Please note that you should never self-prescribe TCM ingredients. A TCM ingredient is almost never eaten on its own but as part of a formula containing several ingredients that act together. Please consult a professional TCM practitioner, they will be best able to guide you.
Preparation: Harvest the plants throughout the year, remove impurities, dry until the leaves become softer. Then pile them up until the leaves turn purplish-brown and dry again in the sun.
Main actions according to TCM*: Dispels Wind-Damp and strengthens the sinew and bones. Stops variety of bleeding. Strengthens Kidney's ability to gasp Qi by tonifying both the Kidneys and Lungs. Invigorates Blood and regulates menstruation.
Primary conditions or symptoms for which Lu Xian Cao may be prescribed by TCM doctors*: Rheumatic arthralgia Back pain Weak back Weak knees Menorrhagia Chronic cough Leukorrhea Chronic wheezing Hemoptysis Epistaxis Abnormal uterine bleeding Trauma bleeding
In Traditional Chinese Medicine (TCM), Lu Xian Cao belongs to the 'Herbs that dispel Wind and Dampness' category. These herbs typically help treat what's called 'bi pain' (i.e. painful obstruction) in TCM. This roughly corresponds to arthritic and rheumatic conditions with pain, stiffness and numbness of the bones, joints and muscles.
Furthermore Lu Xian Cao is Warm in nature. This means that Lu Xian Cao tends to help people who have too much 'Cold' in their body, although with less effect than a plant that would be Hot in nature. Balance between Yin and Yang is a key health concept in TCM. Those who have too much Cold in their body are said to either have a Yin Excess (because Yin is Cold in nature) or a Yang Deficiency (Yang is Hot in Nature). Depending on your condition Lu Xian Cao can help restore a harmonious balance between Yin and Yang.
Lu Xian Cao also tastes Sweet. The so-called 'Five Phases' theory in Chinese Medicine states that the taste of TCM ingredients is a key determinant of their action in the body. Sweet ingredients like Lu Xian Cao tends to slow down acute reactions and detoxify the body. They also have a tonic effect because they replenish Qi and Blood.

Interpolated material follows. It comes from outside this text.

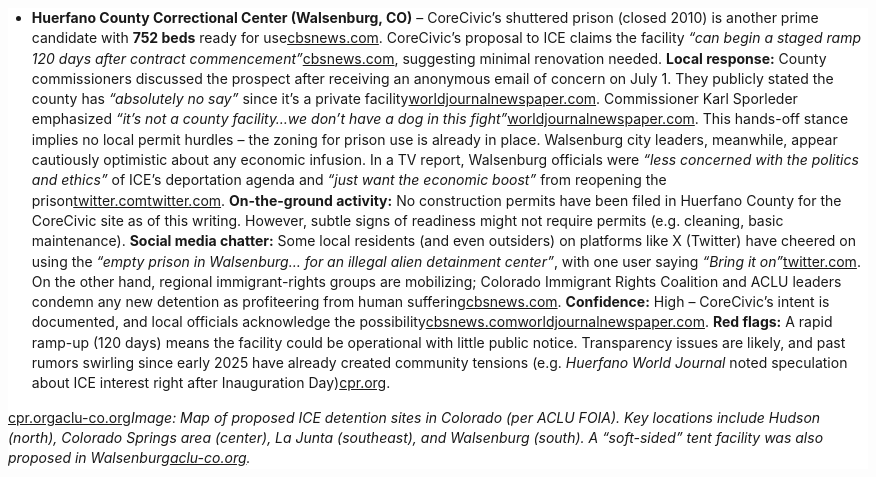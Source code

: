 - **Huerfano County Correctional Center (Walsenburg, CO)** – CoreCivic’s shuttered prison (closed 2010) is another prime candidate with **752 beds** ready for use[cbsnews.com](https://www.cbsnews.com/colorado/news/private-prison-companies-ice-plans-expand-colorado-detention-capacity/#:~:text=The%20company%20CoreCivic%20states%2C%20,a%20capacity%20for%20752%20beds). CoreCivic’s proposal to ICE claims the facility _“can begin a staged ramp 120 days after contract commencement”_[cbsnews.com](https://www.cbsnews.com/colorado/news/private-prison-companies-ice-plans-expand-colorado-detention-capacity/#:~:text=The%20company%20CoreCivic%20states%2C%20,a%20capacity%20for%20752%20beds), suggesting minimal renovation needed. **Local response:** County commissioners discussed the prospect after receiving an anonymous email of concern on July 1. They publicly stated the county has _“absolutely no say”_ since it’s a private facility[worldjournalnewspaper.com](https://worldjournalnewspaper.com/commissioners-approve-sandoz-opioid-settlement-agreement/#:~:text=Commission%20Chairman%20Karl%20Sporleder%20said,interested%20in%20a%20CoreCivic%20property). Commissioner Karl Sporleder emphasized _“it’s not a county facility…we don’t have a dog in this fight”_[worldjournalnewspaper.com](https://worldjournalnewspaper.com/commissioners-approve-sandoz-opioid-settlement-agreement/#:~:text=Commission%20Chairman%20Karl%20Sporleder%20said,interested%20in%20a%20CoreCivic%20property). This hands-off stance implies no local permit hurdles – the zoning for prison use is already in place. Walsenburg city leaders, meanwhile, appear cautiously optimistic about any economic infusion. In a TV report, Walsenburg officials were _“less concerned with the politics and ethics”_ of ICE’s deportation agenda and _“just want the economic boost”_ from reopening the prison[twitter.com](https://twitter.com/KyleClark/status/1943360479880990780#:~:text=,with%20the%20politics%20and)[twitter.com](https://twitter.com/RichardWyl39256/status/1936401587145933292#:~:text=Rich%20on%20X%3A%20,PM%20%C2%B7%20Jun%2021%2C%202025). **On-the-ground activity:** No construction permits have been filed in Huerfano County for the CoreCivic site as of this writing. However, subtle signs of readiness might not require permits (e.g. cleaning, basic maintenance). **Social media chatter:** Some local residents (and even outsiders) on platforms like X (Twitter) have cheered on using the _“empty prison in Walsenburg… for an illegal alien detainment center”_, with one user saying _“Bring it on”_[twitter.com](https://twitter.com/RichardWyl39256/status/1936401587145933292#:~:text=Rich%20on%20X%3A%20,PM%20%C2%B7%20Jun%2021%2C%202025). On the other hand, regional immigrant-rights groups are mobilizing; Colorado Immigrant Rights Coalition and ACLU leaders condemn any new detention as profiteering from human suffering[cbsnews.com](https://www.cbsnews.com/colorado/news/private-prison-companies-ice-plans-expand-colorado-detention-capacity/#:~:text=,profit%20system). **Confidence:** High – CoreCivic’s intent is documented, and local officials acknowledge the possibility[cbsnews.com](https://www.cbsnews.com/colorado/news/private-prison-companies-ice-plans-expand-colorado-detention-capacity/#:~:text=The%20company%20CoreCivic%20states%2C%20,a%20capacity%20for%20752%20beds)[worldjournalnewspaper.com](https://worldjournalnewspaper.com/commissioners-approve-sandoz-opioid-settlement-agreement/#:~:text=Commission%20Chairman%20Karl%20Sporleder%20said,interested%20in%20a%20CoreCivic%20property). **Red flags:** A rapid ramp-up (120 days) means the facility could be operational with little public notice. Transparency issues are likely, and past rumors swirling since early 2025 have already created community tensions (e.g. _Huerfano World Journal_ noted speculation about ICE interest right after Inauguration Day)[cpr.org](https://www.cpr.org/2025/07/10/proposed-ice-detention-facilities-colorado-aclu/#:~:text=Huerfano%20County%2C%20which%20has%20one,to%20the%20Huerfano%20World%20Journal).
    

[cpr.org](https://www.cpr.org/2025/07/10/proposed-ice-detention-facilities-colorado-aclu/#:~:text=The%20ACLU%20documents%20reveal%20that,for%20state%20and%20federal%20entities)[aclu-co.org](https://www.aclu-co.org/en/press-releases/aclu-foia-litigation-reveals-new-information-about-plans-expand-ice-detention#:~:text=,a%20former%20skilled%20nursing%20facility)_Image: Map of proposed ICE detention sites in Colorado (per ACLU FOIA). Key locations include Hudson (north), Colorado Springs area (center), La Junta (southeast), and Walsenburg (south). A “soft-sided” tent facility was also proposed in Walsenburg[aclu-co.org](https://www.aclu-co.org/en/press-releases/aclu-foia-litigation-reveals-new-information-about-plans-expand-ice-detention#:~:text=,a%20former%20skilled%20nursing%20facility)._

The tastes of ingredients in TCM also determine what Organs and Meridians they target. As such Lu Xian Cao is thought to target the Kidney and the Liver. According to TCM, the Kidneys do not only regulate the urinary system but also play a key role in the reproductive system and the growth and aging process of the body. The Liver on the other hand is often referred as the body's "general" because it is in charge of regulating the movements of Qi and the Body Fluids. It also takes a leading role in balancing our emotions.